*** Information shown Section Begins ***
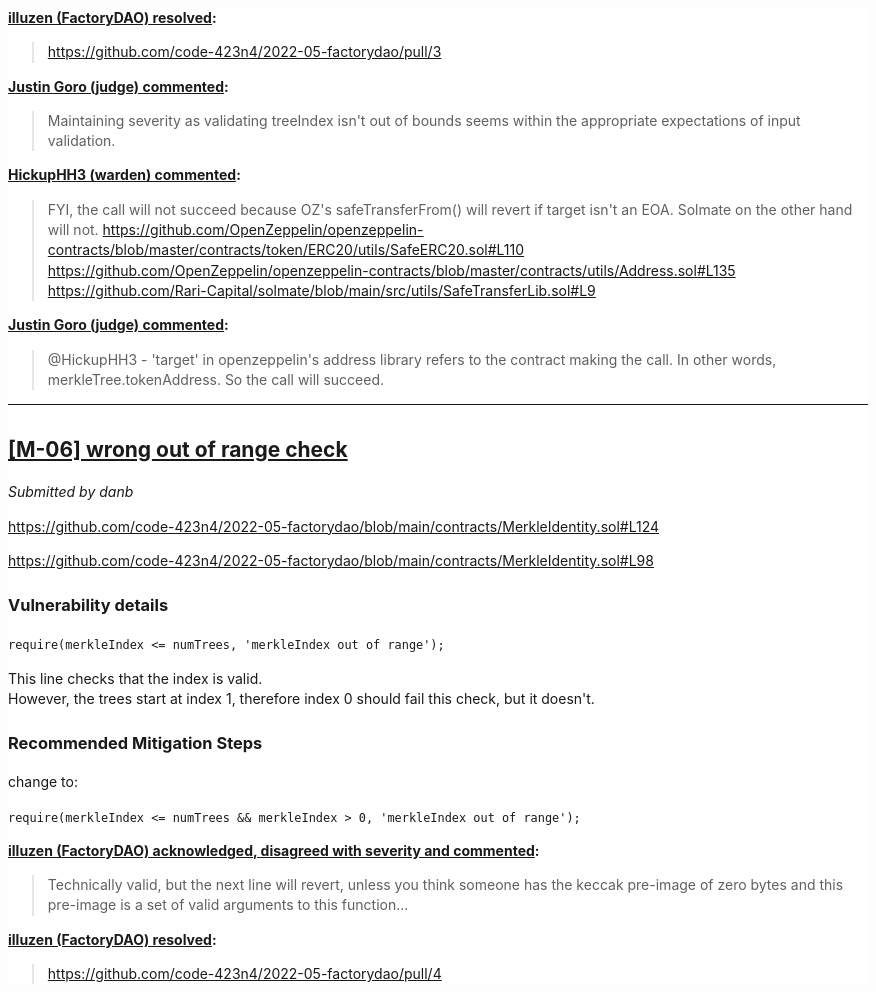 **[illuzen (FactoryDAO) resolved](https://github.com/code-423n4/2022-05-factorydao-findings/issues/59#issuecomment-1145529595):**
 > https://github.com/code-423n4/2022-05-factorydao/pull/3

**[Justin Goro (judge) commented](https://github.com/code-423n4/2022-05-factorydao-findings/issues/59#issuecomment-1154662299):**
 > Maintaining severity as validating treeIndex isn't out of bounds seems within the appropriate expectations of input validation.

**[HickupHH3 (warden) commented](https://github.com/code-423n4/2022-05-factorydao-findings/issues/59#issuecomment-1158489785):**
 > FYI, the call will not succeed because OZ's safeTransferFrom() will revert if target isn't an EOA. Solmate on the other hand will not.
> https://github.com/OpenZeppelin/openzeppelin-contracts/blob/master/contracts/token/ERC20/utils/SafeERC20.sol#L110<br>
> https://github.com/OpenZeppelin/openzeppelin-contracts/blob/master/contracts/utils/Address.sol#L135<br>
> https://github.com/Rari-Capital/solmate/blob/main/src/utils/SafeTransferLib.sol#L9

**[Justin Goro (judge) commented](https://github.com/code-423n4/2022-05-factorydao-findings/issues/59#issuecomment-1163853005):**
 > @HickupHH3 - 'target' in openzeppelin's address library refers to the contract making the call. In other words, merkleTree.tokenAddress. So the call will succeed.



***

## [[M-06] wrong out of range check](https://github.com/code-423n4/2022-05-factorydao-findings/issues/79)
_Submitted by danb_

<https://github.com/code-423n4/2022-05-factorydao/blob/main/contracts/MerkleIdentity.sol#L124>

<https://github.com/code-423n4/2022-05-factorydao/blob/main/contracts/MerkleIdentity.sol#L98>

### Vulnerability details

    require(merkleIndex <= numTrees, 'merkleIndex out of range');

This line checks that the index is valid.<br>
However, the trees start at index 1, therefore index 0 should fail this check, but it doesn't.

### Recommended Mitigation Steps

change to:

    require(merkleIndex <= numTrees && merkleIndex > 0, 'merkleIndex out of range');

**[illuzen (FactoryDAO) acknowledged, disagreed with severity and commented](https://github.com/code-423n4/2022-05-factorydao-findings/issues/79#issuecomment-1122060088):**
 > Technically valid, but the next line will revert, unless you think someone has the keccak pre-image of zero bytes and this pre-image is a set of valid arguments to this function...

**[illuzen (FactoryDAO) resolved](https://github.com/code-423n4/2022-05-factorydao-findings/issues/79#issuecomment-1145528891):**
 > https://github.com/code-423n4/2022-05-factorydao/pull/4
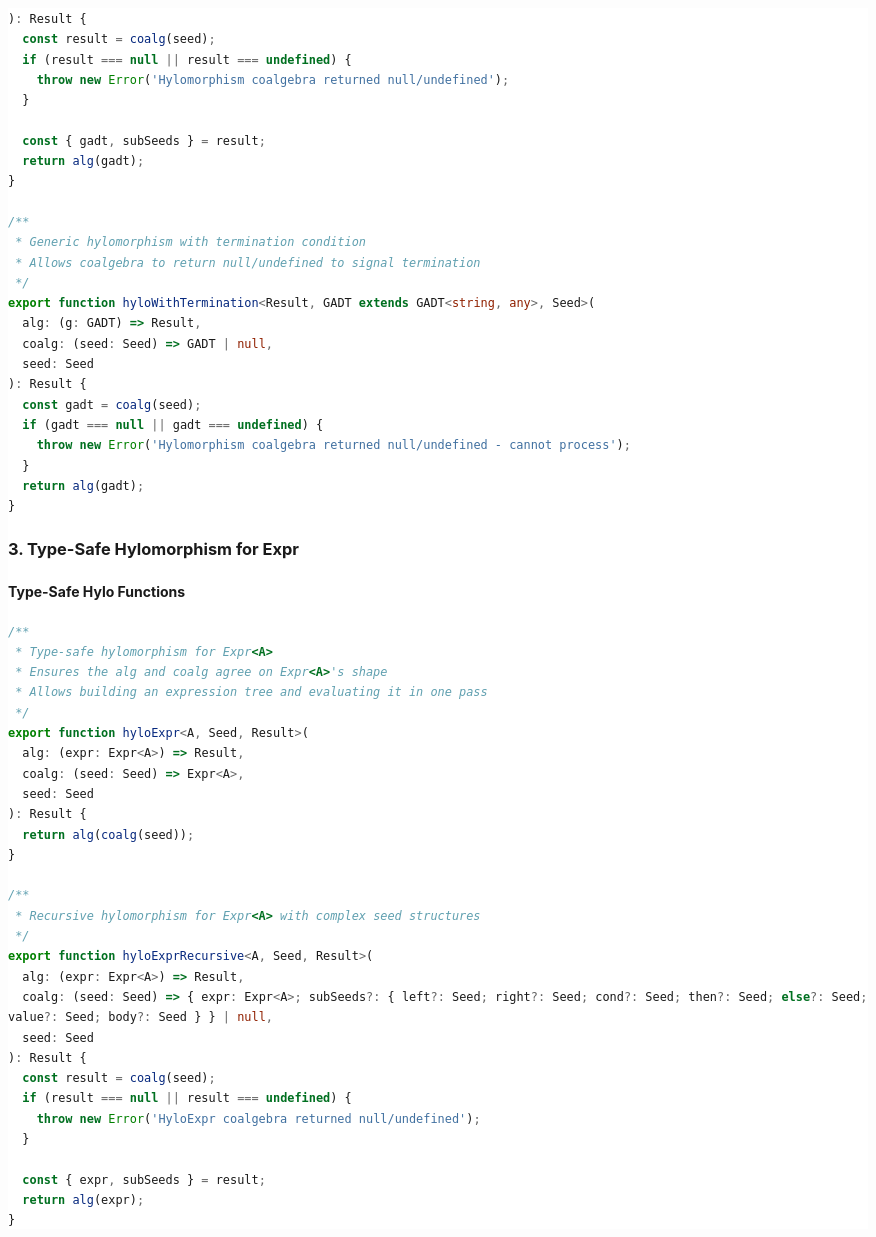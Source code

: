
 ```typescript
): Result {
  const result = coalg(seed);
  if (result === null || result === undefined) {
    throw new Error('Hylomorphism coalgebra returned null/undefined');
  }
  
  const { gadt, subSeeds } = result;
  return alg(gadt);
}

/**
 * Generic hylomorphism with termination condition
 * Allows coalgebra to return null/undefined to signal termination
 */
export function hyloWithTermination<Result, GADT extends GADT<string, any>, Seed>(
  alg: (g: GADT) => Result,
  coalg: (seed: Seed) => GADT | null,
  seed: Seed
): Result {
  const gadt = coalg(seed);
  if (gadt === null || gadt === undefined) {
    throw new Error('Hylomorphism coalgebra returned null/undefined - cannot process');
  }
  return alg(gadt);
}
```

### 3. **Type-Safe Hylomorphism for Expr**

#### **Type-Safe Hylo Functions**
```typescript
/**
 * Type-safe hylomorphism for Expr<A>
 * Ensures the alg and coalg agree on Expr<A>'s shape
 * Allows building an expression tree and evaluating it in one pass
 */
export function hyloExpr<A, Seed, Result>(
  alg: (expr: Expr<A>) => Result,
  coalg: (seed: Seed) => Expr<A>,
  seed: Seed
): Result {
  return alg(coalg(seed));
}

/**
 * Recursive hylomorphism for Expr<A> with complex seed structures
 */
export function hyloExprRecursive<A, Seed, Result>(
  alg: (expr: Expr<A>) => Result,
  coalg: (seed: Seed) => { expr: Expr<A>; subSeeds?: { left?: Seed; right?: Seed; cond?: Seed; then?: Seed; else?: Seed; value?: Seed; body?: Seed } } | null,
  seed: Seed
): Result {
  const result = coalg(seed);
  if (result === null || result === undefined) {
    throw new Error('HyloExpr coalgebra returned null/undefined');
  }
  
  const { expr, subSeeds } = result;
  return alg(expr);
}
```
*** Information shown Section Ends ***
• [Instructions for the task]: Please reproduce all the material exactly. Pictures stay out of the copy.

• [Exercise response]:
 **[illuzen (FactoryDAO) resolved](https://github.com/code-423n4/2022-05-factorydao-findings/issues/59#issuecomment-1145529595):**
 > https://github.com/code-423n4/2022-05-factorydao/pull/3

**[Justin Goro (judge) commented](https://github.com/code-423n4/2022-05-factorydao-findings/issues/59#issuecomment-1154662299):**
 > Maintaining severity as validating treeIndex isn't out of bounds seems within the appropriate expectations of input validation.

**[HickupHH3 (warden) commented](https://github.com/code-423n4/2022-05-factorydao-findings/issues/59#issuecomment-1158489785):**
 > FYI, the call will not succeed because OZ's safeTransferFrom() will revert if target isn't an EOA. Solmate on the other hand will not.
> https://github.com/OpenZeppelin/openzeppelin-contracts/blob/master/contracts/token/ERC20/utils/SafeERC20.sol#L110<br>
> https://github.com/OpenZeppelin/openzeppelin-contracts/blob/master/contracts/utils/Address.sol#L135<br>
> https://github.com/Rari-Capital/solmate/blob/main/src/utils/SafeTransferLib.sol#L9

**[Justin Goro (judge) commented](https://github.com/code-423n4/2022-05-factorydao-findings/issues/59#issuecomment-1163853005):**
 > @HickupHH3 - 'target' in openzeppelin's address library refers to the contract making the call. In other words, merkleTree.tokenAddress. So the call will succeed.



***

## [[M-06] wrong out of range check](https://github.com/code-423n4/2022-05-factorydao-findings/issues/79)
_Submitted by danb_

<https://github.com/code-423n4/2022-05-factorydao/blob/main/contracts/MerkleIdentity.sol#L124>

<https://github.com/code-423n4/2022-05-factorydao/blob/main/contracts/MerkleIdentity.sol#L98>

### Vulnerability details

    require(merkleIndex <= numTrees, 'merkleIndex out of range');

This line checks that the index is valid.<br>
However, the trees start at index 1, therefore index 0 should fail this check, but it doesn't.

### Recommended Mitigation Steps

change to:

    require(merkleIndex <= numTrees && merkleIndex > 0, 'merkleIndex out of range');

**[illuzen (FactoryDAO) acknowledged, disagreed with severity and commented](https://github.com/code-423n4/2022-05-factorydao-findings/issues/79#issuecomment-1122060088):**
 > Technically valid, but the next line will revert, unless you think someone has the keccak pre-image of zero bytes and this pre-image is a set of valid arguments to this function...

**[illuzen (FactoryDAO) resolved](https://github.com/code-423n4/2022-05-factorydao-findings/issues/79#issuecomment-1145528891):**
 > https://github.com/code-423n4/2022-05-factorydao/pull/4
Source code

:
 ```typescript
): Result {
  const result = coalg(seed);
  if (result === null || result === undefined) {
    throw new Error('Hylomorphism coalgebra returned null/undefined');
  }
  
  const { gadt, subSeeds } = result;
  return alg(gadt);
}

/**
 * Generic hylomorphism with termination condition
 * Allows coalgebra to return null/undefined to signal termination
 */
export function hyloWithTermination<Result, GADT extends GADT<string, any>, Seed>(
  alg: (g: GADT) => Result,
  coalg: (seed: Seed) => GADT | null,
  seed: Seed
): Result {
  const gadt = coalg(seed);
  if (gadt === null || gadt === undefined) {
    throw new Error('Hylomorphism coalgebra returned null/undefined - cannot process');
  }
  return alg(gadt);
}
```

### 3. **Type-Safe Hylomorphism for Expr**

#### **Type-Safe Hylo Functions**
```typescript
/**
 * Type-safe hylomorphism for Expr<A>
 * Ensures the alg and coalg agree on Expr<A>'s shape
 * Allows building an expression tree and evaluating it in one pass
 */
export function hyloExpr<A, Seed, Result>(
  alg: (expr: Expr<A>) => Result,
  coalg: (seed: Seed) => Expr<A>,
  seed: Seed
): Result {
  return alg(coalg(seed));
}

/**
 * Recursive hylomorphism for Expr<A> with complex seed structures
 */
export function hyloExprRecursive<A, Seed, Result>(
  alg: (expr: Expr<A>) => Result,
  coalg: (seed: Seed) => { expr: Expr<A>; subSeeds?: { left?: Seed; right?: Seed; cond?: Seed; then?: Seed; else?: Seed; value?: Seed; body?: Seed } } | null,
  seed: Seed
): Result {
  const result = coalg(seed);
  if (result === null || result === undefined) {
    throw new Error('HyloExpr coalgebra returned null/undefined');
  }
  
  const { expr, subSeeds } = result;
  return alg(expr);
}
```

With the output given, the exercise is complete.